North Sea energy brief: June 2026
Aberdeen South Harbour fully operational. Buchan floating wind secures onshore consent. £20bn decommissioning pipeline. Scotland targets 40GW by 2040. Here is what matters this month.
Aberdeen South Harbour: open and winning business
The Port of Aberdeen's £420m South Harbour expansion is fully operational with 8km of quayside. The port reports over £3m in revenue during phased opening and is attracting vessels that previously bypassed for European ports. The adjacent Energy Transition Zone targets 2,500 direct green jobs by 2030. OEUK CEO David Whitehouse called it "a fantastic asset for the region, for Scotland, and the wider UK."
Source: Port of Aberdeen / OEUK
Buchan floating wind: onshore consent secured
The Buchan Offshore Wind consortium (BayWa r.e., Elicio, BW Ideol) received onshore planning consent on 14 May 2026. The 1GW floating wind farm will connect to the grid via a 20km underground cable from Rattray Head to Peterhead substation.

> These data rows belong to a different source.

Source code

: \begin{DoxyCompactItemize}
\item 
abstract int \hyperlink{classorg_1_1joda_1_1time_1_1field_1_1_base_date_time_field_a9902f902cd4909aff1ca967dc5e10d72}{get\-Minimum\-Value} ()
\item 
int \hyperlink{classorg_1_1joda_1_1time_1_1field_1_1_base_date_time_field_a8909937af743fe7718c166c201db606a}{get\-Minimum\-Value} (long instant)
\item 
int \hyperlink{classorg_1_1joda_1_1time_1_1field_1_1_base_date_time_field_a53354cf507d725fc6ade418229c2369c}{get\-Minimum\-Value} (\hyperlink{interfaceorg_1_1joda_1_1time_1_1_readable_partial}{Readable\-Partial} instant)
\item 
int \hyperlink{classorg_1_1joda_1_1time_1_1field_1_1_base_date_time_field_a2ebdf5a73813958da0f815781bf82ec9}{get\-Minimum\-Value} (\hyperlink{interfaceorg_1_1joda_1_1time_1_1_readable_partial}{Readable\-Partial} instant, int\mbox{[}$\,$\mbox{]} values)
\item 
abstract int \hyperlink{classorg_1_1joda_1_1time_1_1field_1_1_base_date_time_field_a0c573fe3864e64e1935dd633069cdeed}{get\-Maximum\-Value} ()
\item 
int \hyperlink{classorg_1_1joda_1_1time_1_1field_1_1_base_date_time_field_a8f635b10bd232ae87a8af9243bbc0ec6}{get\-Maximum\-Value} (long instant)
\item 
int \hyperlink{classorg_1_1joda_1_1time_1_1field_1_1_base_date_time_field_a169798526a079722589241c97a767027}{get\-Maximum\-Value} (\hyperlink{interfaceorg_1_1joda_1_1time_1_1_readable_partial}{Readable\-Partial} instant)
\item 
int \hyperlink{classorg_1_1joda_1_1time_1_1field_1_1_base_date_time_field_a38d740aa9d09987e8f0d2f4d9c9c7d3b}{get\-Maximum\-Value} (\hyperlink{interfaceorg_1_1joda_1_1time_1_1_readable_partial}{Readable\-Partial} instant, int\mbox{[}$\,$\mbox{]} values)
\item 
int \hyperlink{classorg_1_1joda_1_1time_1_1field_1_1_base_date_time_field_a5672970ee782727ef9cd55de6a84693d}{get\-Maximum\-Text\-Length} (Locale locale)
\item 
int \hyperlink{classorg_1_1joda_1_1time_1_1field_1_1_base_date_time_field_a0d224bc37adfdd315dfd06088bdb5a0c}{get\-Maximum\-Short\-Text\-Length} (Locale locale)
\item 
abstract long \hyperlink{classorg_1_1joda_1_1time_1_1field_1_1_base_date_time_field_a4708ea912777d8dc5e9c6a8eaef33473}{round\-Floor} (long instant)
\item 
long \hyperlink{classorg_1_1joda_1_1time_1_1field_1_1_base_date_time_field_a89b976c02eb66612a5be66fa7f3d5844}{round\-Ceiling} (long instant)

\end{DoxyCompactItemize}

Offshore consent decision expected later this year. Target grid connection: early 2030s.
Source: Offshore Wind
Decommissioning: £20bn decade ahead
OEUK forecasts £19.7bn in decommissioning expenditure over the next 10 years. 2,100 wells at £7.8m average cost each. 75% of spend in central and northern North Sea. Activity surge expected over next 3-4 years. Ports from Teesside to Aberdeen will handle removal campaigns.
Source: OEUK Decommissioning Insight
Scotland's 40GW offshore wind target
Scottish government committed to up to 40GW of new offshore wind capacity by 2040. ScotWind and INTOG have added 23.5GW+ to the pipeline. IEA warns offshore wind growth projections have fallen ~25% — the gap between ambition and delivery is a ports, supply chain and skills challenge.
Source: Scottish Government / IEA
Inspection technology: ROVs and drones converge
Ned Marine launched combined aerial drone and subsea ROV inspection services in May 2026, claiming up to 4x faster inspections. The technology applies to vessels, offshore installations and port infrastructure. Remote inspection is becoming standard across the North Sea.